──────── Dataset records ────────

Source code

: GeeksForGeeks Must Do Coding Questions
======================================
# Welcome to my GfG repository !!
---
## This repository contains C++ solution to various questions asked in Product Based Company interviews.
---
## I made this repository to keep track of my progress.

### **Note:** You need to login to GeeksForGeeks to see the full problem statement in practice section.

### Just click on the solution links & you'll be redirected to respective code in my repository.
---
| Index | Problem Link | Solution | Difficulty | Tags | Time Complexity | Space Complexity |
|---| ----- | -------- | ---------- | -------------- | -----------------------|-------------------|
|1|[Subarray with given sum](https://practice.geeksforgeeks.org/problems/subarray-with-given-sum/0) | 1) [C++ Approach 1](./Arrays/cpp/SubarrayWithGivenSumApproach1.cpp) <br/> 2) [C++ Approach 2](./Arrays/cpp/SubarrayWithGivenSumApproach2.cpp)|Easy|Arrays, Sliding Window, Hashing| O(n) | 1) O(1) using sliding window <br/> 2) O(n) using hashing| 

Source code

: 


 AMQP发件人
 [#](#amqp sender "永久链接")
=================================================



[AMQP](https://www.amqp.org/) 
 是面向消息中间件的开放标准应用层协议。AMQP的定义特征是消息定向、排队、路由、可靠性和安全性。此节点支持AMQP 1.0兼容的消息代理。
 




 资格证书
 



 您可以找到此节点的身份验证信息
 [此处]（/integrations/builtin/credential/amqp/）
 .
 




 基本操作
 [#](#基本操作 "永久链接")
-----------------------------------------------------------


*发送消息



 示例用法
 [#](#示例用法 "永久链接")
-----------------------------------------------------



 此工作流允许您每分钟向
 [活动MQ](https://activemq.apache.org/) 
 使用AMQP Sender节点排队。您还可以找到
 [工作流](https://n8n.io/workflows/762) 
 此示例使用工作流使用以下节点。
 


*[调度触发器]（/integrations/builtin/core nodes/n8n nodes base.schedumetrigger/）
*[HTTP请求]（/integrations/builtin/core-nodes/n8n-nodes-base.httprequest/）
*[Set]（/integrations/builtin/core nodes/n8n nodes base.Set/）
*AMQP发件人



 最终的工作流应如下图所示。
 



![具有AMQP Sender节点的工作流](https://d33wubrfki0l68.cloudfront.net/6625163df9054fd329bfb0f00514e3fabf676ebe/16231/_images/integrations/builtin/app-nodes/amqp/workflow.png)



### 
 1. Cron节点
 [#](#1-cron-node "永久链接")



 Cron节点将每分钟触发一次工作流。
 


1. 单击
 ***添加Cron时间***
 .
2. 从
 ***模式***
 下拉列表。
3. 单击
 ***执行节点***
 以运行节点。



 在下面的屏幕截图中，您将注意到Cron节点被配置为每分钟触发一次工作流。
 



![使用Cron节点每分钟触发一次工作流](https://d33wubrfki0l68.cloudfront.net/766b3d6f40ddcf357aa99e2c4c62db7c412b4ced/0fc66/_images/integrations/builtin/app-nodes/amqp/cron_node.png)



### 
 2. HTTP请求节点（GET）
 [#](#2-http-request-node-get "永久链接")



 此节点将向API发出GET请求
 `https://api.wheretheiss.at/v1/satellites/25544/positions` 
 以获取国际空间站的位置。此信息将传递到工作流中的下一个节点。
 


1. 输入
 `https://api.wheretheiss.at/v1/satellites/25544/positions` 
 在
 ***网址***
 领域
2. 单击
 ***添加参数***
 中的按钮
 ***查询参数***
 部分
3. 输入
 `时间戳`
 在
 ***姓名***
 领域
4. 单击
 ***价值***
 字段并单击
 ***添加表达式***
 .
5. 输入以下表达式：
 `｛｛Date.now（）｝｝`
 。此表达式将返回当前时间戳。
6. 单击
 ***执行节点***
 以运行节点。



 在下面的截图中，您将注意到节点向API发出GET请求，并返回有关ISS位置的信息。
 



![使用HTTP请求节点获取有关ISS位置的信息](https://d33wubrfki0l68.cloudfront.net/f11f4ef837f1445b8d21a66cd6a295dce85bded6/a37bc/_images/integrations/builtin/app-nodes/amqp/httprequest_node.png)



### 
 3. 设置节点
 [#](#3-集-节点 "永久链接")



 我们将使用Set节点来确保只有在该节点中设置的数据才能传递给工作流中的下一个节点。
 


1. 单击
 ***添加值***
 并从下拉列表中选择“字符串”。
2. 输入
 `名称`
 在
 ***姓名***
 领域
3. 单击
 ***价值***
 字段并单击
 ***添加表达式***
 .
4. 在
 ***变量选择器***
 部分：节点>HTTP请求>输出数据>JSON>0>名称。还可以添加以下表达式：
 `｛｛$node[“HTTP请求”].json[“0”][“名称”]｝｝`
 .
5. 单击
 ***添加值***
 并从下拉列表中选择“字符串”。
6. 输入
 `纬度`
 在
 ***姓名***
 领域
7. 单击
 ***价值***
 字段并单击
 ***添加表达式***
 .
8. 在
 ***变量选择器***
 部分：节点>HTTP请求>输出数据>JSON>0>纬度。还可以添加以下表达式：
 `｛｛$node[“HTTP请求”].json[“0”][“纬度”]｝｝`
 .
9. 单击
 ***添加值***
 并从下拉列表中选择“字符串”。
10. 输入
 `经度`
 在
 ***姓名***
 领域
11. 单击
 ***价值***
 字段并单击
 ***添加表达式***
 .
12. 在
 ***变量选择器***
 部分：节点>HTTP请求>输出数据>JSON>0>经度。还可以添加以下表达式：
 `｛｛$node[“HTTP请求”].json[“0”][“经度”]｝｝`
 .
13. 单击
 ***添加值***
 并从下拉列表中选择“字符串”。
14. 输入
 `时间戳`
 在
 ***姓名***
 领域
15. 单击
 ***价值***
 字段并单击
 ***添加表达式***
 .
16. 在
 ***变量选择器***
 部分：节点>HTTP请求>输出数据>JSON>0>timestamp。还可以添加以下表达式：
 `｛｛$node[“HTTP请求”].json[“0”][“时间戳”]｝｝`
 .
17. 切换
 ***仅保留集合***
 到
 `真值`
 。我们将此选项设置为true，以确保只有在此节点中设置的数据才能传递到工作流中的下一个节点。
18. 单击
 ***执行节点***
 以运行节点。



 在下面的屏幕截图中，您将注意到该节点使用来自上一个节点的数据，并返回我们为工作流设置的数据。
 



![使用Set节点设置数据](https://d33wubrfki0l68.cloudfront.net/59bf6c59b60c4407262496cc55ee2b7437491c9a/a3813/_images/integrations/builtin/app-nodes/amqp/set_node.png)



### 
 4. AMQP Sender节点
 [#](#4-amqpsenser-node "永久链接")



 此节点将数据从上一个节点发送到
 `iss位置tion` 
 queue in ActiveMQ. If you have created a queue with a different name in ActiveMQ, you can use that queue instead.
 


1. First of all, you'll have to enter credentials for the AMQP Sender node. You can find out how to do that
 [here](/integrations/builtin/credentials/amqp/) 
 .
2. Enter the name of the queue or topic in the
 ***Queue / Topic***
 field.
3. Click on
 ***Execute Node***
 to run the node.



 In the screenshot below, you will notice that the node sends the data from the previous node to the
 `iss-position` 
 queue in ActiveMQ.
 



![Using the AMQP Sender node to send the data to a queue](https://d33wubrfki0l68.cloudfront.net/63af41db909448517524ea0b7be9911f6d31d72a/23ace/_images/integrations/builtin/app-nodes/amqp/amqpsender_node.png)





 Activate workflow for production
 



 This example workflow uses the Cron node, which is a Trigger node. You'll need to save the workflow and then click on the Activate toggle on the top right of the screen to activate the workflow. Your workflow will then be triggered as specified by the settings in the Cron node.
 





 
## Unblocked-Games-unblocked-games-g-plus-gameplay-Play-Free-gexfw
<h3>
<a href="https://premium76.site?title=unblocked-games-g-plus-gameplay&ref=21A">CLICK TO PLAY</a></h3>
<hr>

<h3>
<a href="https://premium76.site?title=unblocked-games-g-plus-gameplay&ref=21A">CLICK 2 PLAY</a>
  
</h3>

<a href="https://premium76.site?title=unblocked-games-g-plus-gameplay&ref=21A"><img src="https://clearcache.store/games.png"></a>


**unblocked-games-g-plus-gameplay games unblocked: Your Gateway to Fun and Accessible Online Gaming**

────────

## Required work
Each line that mentions the string "name" must be copied from the listing.

## Solution below
 queue in ActiveMQ. If you have created a queue with a different name in ActiveMQ, you can use that queue instead.
2. Enter the name of the queue or topic in the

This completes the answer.